PROBLEM TO SOLVE: In the records below, copy the line that contains "### Metadata required" and each line after it, word for word, through the last.

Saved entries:
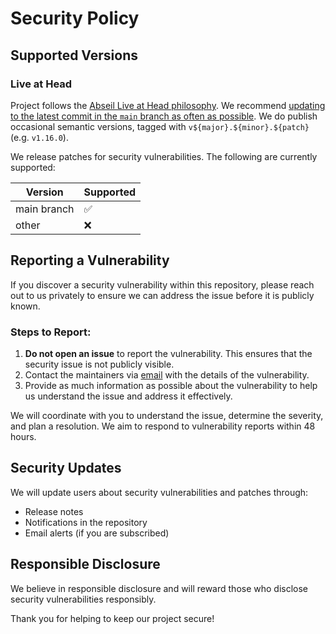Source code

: # Security Policy

## Supported Versions

### Live at Head

Project follows the
[Abseil Live at Head philosophy](https://abseil.io/about/philosophy#upgrade-support).
We recommend
[updating to the latest commit in the `main` branch as often as possible](https://github.com/abseil/abseil-cpp/blob/master/FAQ.md#what-is-live-at-head-and-how-do-i-do-it).
We do publish occasional semantic versions, tagged with
`v${major}.${minor}.${patch}` (e.g. `v1.16.0`).


We release patches for security vulnerabilities. The following are currently supported:

| Version      | Supported          |
| ------------ | ------------------ |
| main branch  | :white_check_mark: |
| other        | :x:                |

## Reporting a Vulnerability

If you discover a security vulnerability within this repository, please reach out to us privately to ensure we can address the issue before it is publicly known.

### Steps to Report:

1. **Do not open an issue** to report the vulnerability. This ensures that the security issue is not publicly visible.
2. Contact the maintainers via [email](mailto:dzimitriy@gmail.com) with the details of the vulnerability.
3. Provide as much information as possible about the vulnerability to help us understand the issue and address it effectively.

We will coordinate with you to understand the issue, determine the severity, and plan a resolution. We aim to respond to vulnerability reports within 48 hours.

## Security Updates

We will update users about security vulnerabilities and patches through:

- Release notes
- Notifications in the repository
- Email alerts (if you are subscribed)

## Responsible Disclosure

We believe in responsible disclosure and will reward those who disclose security vulnerabilities responsibly. 

Thank you for helping to keep our project secure!

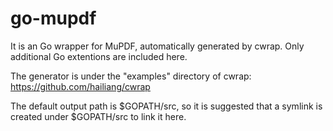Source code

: go-mupdf
========

It is an Go wrapper for MuPDF, automatically generated by cwrap. Only additional
Go extentions are included here.

The generator is under the "examples" directory of cwrap:
https://github.com/hailiang/cwrap

The default output path is $GOPATH/src, so it is suggested that a symlink is
created under $GOPATH/src to link it here.

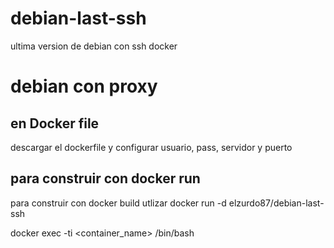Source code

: # debian-last-ssh
ultima version de debian con ssh docker

# debian con proxy 

## en Docker file 
descargar el dockerfile y configurar usuario, pass, servidor y puerto

## para construir con docker run
para construir con docker build 
utlizar 
docker run -d elzurdo87/debian-last-ssh 

docker exec -ti <container_name> /bin/bash
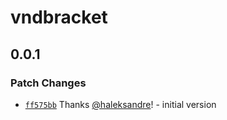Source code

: # vndbracket

## 0.0.1

### Patch Changes

- [`ff575bb`](https://github.com/haleksandre/test-tauri/commit/ff575bba3610ecb2d09d2fb4341e623c7c4fcb8b) Thanks [@haleksandre](https://github.com/haleksandre)! - initial version
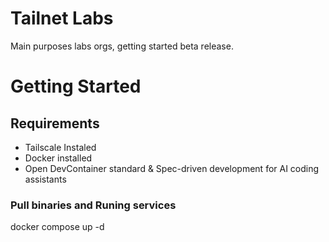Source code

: # Tailnet Labs
Main purposes labs orgs, getting started beta release.

# Getting Started
## Requirements

 - Tailscale Instaled
 - Docker installed
 - Open DevContainer standard & Spec-driven development for AI coding assistants

### Pull binaries and Runing services

docker compose up -d
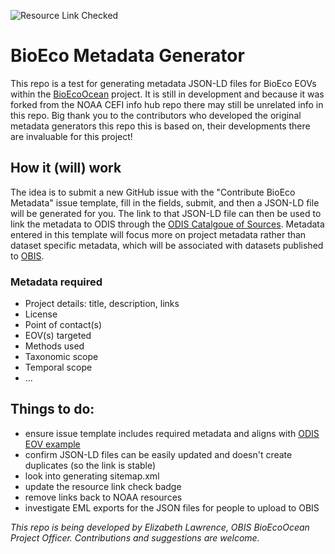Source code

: ![Resource Link Checked](https://github.com/NOAA-CEFI-Portal/CEFI-info-hub-list/actions/workflows/gha_check_link_daily.yml/badge.svg)

# BioEco Metadata Generator

This repo is a test for generating metadata JSON-LD files for BioEco EOVs within the [BioEcoOcean](https://bioecoocean.org/) project. It is still in development and because it was forked from the NOAA CEFI info hub repo there may still be unrelated info in this repo. Big thank you to the contributors who developed the original metadata generators this repo this is based on, their developments there are invaluable for this project!

## How it (will) work

The idea is to submit a new GitHub issue with the "Contribute BioEco Metadata" issue template, fill in the fields, submit, and then a JSON-LD file will be generated for you. The link to that JSON-LD file can then be used to link the metadata to ODIS through the [ODIS Catalgoue of Sources](https://catalogue.odis.org/). Metadata entered in this template will focus more on project metadata rather than dataset specific metadata, which will be associated with datasets published to [OBIS](https://obis.org/).

### Metadata required
- Project details: title, description, links
- License
- Point of contact(s)
- EOV(s) targeted
- Methods used
- Taxonomic scope
- Temporal scope
- ...


## Things to do:
- ensure issue template includes required metadata and aligns with [ODIS EOV example](https://book.odis.org/thematics/variables/index.html)
- confirm JSON-LD files can be easily updated and doesn't create duplicates (so the link is stable)
- look into generating sitemap.xml
- update the resource link check badge
- remove links back to NOAA resources
- investigate EML exports for the JSON files for people to upload to OBIS


_This repo is being developed by Elizabeth Lawrence, OBIS BioEcoOcean Project Officer. Contributions and suggestions are welcome._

EXERCISE RESULT:
### Metadata required
- Project details: title, description, links
- License
- Point of contact(s)
- EOV(s) targeted
- Methods used
- Taxonomic scope
- Temporal scope
- ...


## Things to do:
- ensure issue template includes required metadata and aligns with [ODIS EOV example](https://book.odis.org/thematics/variables/index.html)
- confirm JSON-LD files can be easily updated and doesn't create duplicates (so the link is stable)
- look into generating sitemap.xml
- update the resource link check badge
- remove links back to NOAA resources
- investigate EML exports for the JSON files for people to upload to OBIS


_This repo is being developed by Elizabeth Lawrence, OBIS BioEcoOcean Project Officer. Contributions and suggestions are welcome._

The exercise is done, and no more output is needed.